* Recorded information
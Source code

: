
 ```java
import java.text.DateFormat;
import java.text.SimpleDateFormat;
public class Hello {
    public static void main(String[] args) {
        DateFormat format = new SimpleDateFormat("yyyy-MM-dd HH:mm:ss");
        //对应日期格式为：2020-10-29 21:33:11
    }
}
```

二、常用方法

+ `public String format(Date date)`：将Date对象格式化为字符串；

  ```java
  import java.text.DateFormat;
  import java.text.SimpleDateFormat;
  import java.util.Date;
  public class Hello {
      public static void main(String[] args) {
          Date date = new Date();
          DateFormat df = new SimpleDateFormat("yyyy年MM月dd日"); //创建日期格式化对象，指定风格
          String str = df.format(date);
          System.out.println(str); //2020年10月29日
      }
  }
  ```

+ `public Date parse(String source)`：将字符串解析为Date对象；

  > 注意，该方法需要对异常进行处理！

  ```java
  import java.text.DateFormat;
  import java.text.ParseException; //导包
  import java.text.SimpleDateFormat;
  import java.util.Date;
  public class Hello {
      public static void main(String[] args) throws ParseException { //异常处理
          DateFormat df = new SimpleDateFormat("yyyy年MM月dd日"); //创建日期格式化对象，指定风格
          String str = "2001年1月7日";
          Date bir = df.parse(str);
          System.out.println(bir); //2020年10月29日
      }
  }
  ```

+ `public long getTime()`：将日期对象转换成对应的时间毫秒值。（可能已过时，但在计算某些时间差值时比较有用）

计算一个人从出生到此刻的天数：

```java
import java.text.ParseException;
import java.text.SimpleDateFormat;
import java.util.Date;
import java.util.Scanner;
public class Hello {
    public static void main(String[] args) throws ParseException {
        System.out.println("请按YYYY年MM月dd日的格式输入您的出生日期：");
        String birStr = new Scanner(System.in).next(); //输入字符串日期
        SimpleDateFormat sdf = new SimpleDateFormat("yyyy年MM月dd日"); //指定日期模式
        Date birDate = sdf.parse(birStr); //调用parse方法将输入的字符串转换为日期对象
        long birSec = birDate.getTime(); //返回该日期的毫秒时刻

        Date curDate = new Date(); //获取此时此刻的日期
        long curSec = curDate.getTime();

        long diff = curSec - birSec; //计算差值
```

...

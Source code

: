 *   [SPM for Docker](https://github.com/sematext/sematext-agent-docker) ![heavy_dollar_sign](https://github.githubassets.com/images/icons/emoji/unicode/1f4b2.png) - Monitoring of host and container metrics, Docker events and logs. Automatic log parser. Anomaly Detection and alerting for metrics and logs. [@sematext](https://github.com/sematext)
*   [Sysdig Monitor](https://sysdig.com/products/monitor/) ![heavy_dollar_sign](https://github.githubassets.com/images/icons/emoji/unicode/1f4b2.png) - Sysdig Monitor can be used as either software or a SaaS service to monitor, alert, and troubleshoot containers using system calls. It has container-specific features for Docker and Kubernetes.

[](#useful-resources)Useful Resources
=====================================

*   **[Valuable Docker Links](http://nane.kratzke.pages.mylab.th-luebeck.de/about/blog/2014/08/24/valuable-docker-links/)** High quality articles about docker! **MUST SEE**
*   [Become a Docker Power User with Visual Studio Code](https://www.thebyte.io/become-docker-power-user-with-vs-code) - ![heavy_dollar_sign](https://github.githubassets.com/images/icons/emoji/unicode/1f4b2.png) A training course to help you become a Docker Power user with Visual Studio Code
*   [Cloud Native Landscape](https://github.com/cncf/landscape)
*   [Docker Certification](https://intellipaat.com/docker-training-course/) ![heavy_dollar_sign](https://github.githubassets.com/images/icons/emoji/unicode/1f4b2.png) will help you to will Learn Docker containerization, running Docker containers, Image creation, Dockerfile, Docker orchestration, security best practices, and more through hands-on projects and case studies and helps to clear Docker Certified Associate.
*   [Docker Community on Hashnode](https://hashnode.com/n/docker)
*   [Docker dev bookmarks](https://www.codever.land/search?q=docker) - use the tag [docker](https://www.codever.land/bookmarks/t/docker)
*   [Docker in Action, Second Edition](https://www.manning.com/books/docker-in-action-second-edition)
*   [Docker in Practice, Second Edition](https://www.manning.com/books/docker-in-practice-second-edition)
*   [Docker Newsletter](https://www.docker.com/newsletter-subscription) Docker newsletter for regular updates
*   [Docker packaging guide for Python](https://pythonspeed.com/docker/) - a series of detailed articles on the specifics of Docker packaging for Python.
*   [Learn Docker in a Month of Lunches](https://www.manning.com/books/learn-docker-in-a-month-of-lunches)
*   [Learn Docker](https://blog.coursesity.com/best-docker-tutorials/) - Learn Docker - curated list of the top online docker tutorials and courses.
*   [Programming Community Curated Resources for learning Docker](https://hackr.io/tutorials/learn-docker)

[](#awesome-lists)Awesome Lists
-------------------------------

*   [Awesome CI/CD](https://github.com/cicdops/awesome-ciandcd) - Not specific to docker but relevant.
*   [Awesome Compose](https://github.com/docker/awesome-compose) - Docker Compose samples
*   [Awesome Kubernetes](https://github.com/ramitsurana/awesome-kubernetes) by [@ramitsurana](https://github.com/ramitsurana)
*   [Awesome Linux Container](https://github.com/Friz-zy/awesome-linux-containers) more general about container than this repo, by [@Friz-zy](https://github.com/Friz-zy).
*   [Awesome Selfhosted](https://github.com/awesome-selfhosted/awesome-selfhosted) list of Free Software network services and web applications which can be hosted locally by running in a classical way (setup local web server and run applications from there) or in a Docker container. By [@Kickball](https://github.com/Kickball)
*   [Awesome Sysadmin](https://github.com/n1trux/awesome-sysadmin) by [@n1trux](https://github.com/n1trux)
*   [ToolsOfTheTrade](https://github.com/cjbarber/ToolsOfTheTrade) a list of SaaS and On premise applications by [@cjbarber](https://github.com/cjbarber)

* Work required
Retype the entries above exactly, but only from the line containing "tutorials and courses." through the line containing "applications by [@cjbarber](https://github.com/cjbarber)", both included.

* Solution below
*   [Learn Docker](https://blog.coursesity.com/best-docker-tutorials/) - Learn Docker - curated list of the top online docker tutorials and courses.
*   [Programming Community Curated Resources for learning Docker](https://hackr.io/tutorials/learn-docker)

[](#awesome-lists)Awesome Lists
-------------------------------

*   [Awesome CI/CD](https://github.com/cicdops/awesome-ciandcd) - Not specific to docker but relevant.
*   [Awesome Compose](https://github.com/docker/awesome-compose) - Docker Compose samples
*   [Awesome Kubernetes](https://github.com/ramitsurana/awesome-kubernetes) by [@ramitsurana](https://github.com/ramitsurana)
*   [Awesome Linux Container](https://github.com/Friz-zy/awesome-linux-containers) more general about container than this repo, by [@Friz-zy](https://github.com/Friz-zy).
*   [Awesome Selfhosted](https://github.com/awesome-selfhosted/awesome-selfhosted) list of Free Software network services and web applications which can be hosted locally by running in a classical way (setup local web server and run applications from there) or in a Docker container. By [@Kickball](https://github.com/Kickball)
*   [Awesome Sysadmin](https://github.com/n1trux/awesome-sysadmin) by [@n1trux](https://github.com/n1trux)
*   [ToolsOfTheTrade](https://github.com/cjbarber/ToolsOfTheTrade) a list of SaaS and On premise applications by [@cjbarber](https://github.com/cjbarber)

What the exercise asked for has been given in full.